■ TASK PROMPT ■
Copy out, from the data, each line containing the string "arguments".

====== DATASET RECORDS

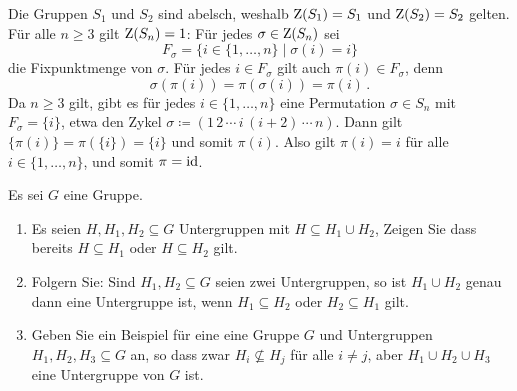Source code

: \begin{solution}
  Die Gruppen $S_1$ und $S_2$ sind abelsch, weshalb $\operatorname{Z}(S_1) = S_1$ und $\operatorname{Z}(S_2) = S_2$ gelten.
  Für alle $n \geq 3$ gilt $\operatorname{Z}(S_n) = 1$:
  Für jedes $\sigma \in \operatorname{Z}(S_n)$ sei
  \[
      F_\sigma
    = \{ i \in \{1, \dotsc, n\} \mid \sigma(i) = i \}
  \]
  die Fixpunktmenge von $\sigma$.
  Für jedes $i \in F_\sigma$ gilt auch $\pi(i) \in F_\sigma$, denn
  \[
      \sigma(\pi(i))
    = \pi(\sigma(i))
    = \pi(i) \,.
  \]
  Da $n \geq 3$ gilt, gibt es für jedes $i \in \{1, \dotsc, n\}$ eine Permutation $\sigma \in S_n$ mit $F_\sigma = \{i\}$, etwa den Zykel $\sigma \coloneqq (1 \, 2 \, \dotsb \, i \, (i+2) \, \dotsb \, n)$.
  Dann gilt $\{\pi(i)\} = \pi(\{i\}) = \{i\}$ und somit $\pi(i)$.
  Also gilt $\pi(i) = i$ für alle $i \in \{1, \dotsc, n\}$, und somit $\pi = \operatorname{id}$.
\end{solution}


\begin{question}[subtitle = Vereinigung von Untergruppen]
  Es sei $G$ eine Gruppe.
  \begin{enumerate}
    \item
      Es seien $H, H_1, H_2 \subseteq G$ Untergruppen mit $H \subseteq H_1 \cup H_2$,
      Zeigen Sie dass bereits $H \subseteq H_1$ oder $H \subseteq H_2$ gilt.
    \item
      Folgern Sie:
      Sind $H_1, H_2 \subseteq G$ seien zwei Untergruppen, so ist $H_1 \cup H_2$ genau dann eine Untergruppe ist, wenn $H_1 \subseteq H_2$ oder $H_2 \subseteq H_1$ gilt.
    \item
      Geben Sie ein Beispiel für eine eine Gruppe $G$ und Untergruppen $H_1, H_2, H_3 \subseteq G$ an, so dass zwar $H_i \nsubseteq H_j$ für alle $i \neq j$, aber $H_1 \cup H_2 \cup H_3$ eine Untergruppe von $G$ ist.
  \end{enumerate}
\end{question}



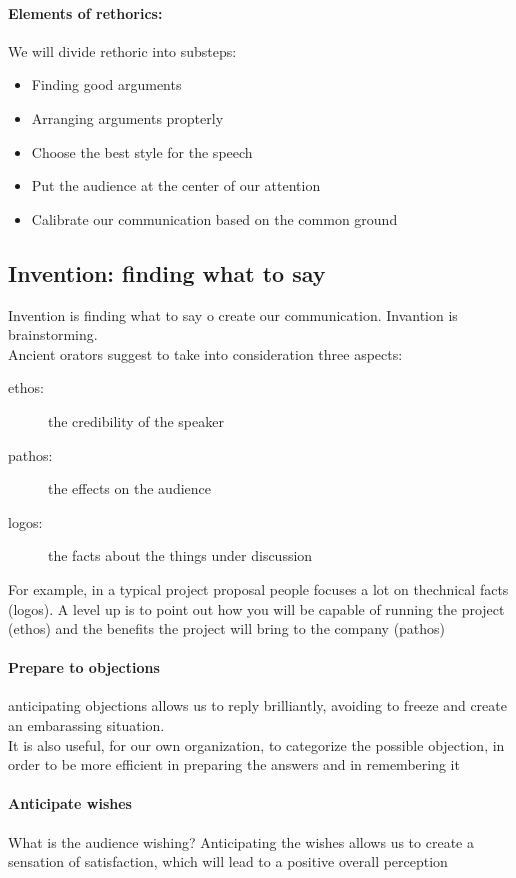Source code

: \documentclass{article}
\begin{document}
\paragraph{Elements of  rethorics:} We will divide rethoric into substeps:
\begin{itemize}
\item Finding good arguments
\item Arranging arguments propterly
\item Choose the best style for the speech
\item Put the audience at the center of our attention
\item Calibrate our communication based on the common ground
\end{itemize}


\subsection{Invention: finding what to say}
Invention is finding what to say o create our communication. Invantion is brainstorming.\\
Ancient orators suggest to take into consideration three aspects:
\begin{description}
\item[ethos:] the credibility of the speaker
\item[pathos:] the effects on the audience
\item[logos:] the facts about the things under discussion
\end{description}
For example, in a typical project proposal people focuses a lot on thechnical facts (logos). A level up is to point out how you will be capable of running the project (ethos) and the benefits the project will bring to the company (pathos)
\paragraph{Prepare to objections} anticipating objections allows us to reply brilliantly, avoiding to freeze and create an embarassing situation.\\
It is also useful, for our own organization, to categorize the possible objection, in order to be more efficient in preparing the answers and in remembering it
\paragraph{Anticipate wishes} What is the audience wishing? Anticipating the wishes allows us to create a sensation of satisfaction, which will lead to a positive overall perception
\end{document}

============

■ RESULT OF THE EXERCISE ■
\item Finding good arguments
\item Arranging arguments propterly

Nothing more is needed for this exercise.